Some of the factors:

  • the distribution of the index values at the moment,
  • the MySQL version,
  • the phase of the moon.

These can also lead to different numbers (estimates) in the EXPLAIN, which may lead to different query plans.

Also other activity in the server can interfere with the availability of CPU/IO/etc. In particular caching of the data can easily show a 10x difference. Did you run each query twice? Is the Query cache turned off? Is innodb_buffer_pool_size the same? Is RAM size the same?

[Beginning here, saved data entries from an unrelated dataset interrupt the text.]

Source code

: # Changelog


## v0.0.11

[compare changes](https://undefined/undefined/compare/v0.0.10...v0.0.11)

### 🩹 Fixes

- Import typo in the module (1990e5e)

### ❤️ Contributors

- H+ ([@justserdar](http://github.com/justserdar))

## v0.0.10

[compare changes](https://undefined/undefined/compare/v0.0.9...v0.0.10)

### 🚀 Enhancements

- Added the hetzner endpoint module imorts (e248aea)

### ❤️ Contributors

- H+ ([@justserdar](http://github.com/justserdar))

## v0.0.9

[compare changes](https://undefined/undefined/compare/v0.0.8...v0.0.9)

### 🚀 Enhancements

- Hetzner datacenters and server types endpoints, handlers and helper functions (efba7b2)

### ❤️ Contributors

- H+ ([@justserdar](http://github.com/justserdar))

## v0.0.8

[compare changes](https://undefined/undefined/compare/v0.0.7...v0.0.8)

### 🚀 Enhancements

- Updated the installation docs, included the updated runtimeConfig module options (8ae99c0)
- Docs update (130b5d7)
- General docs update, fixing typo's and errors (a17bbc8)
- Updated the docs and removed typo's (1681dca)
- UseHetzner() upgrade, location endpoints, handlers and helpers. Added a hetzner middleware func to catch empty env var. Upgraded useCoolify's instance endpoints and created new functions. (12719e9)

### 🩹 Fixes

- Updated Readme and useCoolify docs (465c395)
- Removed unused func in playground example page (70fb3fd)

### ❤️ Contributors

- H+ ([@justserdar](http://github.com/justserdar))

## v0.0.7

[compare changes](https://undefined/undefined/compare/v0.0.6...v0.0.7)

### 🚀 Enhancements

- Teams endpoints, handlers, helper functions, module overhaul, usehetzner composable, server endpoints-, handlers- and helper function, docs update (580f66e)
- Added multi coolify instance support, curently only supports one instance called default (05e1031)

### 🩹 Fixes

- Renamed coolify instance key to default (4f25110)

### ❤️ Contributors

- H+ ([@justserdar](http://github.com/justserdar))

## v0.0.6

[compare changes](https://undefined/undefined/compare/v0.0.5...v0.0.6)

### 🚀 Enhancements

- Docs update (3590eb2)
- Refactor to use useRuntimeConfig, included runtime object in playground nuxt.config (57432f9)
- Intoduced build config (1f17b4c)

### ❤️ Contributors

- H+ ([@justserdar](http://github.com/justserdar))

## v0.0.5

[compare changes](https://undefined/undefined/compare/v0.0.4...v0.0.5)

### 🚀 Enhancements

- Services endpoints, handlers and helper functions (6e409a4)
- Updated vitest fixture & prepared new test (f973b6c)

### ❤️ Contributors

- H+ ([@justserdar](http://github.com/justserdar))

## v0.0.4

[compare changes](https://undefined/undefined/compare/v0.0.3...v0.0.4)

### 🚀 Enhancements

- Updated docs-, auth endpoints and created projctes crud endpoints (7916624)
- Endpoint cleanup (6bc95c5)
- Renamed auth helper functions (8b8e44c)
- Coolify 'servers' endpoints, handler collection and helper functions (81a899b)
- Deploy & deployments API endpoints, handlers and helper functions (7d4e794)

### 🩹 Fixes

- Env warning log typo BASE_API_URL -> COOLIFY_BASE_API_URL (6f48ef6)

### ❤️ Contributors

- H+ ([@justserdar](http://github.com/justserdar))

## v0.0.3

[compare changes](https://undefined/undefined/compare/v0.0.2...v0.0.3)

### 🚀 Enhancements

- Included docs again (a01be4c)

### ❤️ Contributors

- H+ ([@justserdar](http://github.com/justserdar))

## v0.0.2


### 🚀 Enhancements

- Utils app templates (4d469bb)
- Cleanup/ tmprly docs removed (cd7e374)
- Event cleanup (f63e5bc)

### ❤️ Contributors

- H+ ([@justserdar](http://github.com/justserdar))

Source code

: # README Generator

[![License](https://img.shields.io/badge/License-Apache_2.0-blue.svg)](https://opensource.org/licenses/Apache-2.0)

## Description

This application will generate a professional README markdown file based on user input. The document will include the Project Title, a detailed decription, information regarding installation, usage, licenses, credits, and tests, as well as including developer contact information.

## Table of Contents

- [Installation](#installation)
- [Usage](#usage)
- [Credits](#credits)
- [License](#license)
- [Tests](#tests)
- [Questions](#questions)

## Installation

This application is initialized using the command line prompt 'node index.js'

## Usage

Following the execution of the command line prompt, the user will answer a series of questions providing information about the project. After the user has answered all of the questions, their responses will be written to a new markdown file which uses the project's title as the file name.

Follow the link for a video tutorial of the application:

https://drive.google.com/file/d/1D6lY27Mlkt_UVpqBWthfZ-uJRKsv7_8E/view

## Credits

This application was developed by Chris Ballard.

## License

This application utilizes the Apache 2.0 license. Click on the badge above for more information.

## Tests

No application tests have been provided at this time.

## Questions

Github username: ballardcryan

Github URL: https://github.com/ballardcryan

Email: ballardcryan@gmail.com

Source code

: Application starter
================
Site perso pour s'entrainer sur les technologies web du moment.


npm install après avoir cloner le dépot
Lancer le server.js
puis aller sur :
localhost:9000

I see Using index condition and no "composite" indexes. Often performance can be improved by providing a suitable composite index. More

I gotta see the query!

Seeding

Random, or not-so-random, rows can influence the Optimizer's choice of which index (etc) to use. This may have led to picking a better way to run the query on 'test'.

We need to see EXPLAIN SELECT ... to discuss this angle further.

Composite indexes

These are likely to help on both servers:

INDEX(facility_id, operation,   -- either order
      check_time)               -- last
INDEX(facility_id, user_id, max_address, check_time,  -- any order
      id)                       -- last

There is a quick improvement. Instead of finding all the later rows, but not use the contents of them, use a 'semi-join' which asks of the non-existence of any such rows:

SELECT  `usage_logs`.*
    FROM  `usage_logs`
    WHERE  `usage_logs`.`facility_id` = 5
      AND  `usage_logs`.`operation` = 'checkIn'
      AND  (usage_logs.check_time >= '2018-06-08 00:00:00')
      AND  (usage_logs.check_time <= '2018-06-08 11:23:05')
      AND NOT EXISTS ( SELECT 1 FROM  usage_logs AS latest 
             WHERE  usage_logs.facility_id = latest.facility_id
               AND  usage_logs.user_id     = latest.user_id
               AND  usage_logs.mac_address = latest.mac_address
               AND  usage_logs.check_time  < latest.check_time )

(The same indexes will be fine.)

The query seems to be getting "all but the latest"; is that what you wanted?